++++ RECORDS ++++

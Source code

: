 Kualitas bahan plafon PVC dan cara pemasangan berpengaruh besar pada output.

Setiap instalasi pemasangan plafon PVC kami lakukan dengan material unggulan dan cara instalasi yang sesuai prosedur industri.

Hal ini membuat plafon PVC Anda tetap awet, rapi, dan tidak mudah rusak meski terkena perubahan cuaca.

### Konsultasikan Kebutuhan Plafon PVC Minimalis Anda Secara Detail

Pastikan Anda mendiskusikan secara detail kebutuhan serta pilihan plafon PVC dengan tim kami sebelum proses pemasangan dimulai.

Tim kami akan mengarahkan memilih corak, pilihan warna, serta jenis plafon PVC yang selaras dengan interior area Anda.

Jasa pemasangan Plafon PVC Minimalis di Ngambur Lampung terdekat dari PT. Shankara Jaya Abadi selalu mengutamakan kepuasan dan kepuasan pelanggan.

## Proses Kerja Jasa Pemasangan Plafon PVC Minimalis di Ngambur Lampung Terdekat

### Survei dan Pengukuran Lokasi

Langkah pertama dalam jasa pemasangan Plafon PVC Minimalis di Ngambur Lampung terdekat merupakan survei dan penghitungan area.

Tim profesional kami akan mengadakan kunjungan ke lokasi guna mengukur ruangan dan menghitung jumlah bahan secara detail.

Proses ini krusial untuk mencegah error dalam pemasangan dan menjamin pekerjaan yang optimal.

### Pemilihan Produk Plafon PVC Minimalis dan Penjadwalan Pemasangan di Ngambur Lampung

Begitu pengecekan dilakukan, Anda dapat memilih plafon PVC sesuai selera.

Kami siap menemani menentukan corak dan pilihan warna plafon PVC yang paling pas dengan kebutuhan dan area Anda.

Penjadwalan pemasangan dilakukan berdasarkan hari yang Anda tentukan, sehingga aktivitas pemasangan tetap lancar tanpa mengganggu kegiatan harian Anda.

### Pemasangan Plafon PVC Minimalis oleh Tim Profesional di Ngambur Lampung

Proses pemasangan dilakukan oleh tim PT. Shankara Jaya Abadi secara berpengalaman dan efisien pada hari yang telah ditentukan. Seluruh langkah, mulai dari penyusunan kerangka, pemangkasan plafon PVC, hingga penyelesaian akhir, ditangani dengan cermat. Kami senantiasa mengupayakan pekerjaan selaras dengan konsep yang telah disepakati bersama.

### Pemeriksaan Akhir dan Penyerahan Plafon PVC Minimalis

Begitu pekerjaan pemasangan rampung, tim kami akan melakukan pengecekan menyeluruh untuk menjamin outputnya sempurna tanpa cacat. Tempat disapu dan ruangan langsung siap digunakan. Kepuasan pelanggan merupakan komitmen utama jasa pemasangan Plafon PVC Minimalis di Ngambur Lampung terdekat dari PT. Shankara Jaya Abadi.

++++

Each line above that contains "Lampung" must be copied out.

_TASK OUTPUT_
Jasa pemasangan Plafon PVC Minimalis di Ngambur Lampung terdekat dari PT. Shankara Jaya Abadi selalu mengutamakan kepuasan dan kepuasan pelanggan.
## Proses Kerja Jasa Pemasangan Plafon PVC Minimalis di Ngambur Lampung Terdekat
Langkah pertama dalam jasa pemasangan Plafon PVC Minimalis di Ngambur Lampung terdekat merupakan survei dan penghitungan area.
### Pemilihan Produk Plafon PVC Minimalis dan Penjadwalan Pemasangan di Ngambur Lampung
### Pemasangan Plafon PVC Minimalis oleh Tim Profesional di Ngambur Lampung
Begitu pekerjaan pemasangan rampung, tim kami akan melakukan pengecekan menyeluruh untuk menjamin outputnya sempurna tanpa cacat. Tempat disapu dan ruangan langsung siap digunakan. Kepuasan pelanggan merupakan komitmen utama jasa pemasangan Plafon PVC Minimalis di Ngambur Lampung terdekat dari PT. Shankara Jaya Abadi.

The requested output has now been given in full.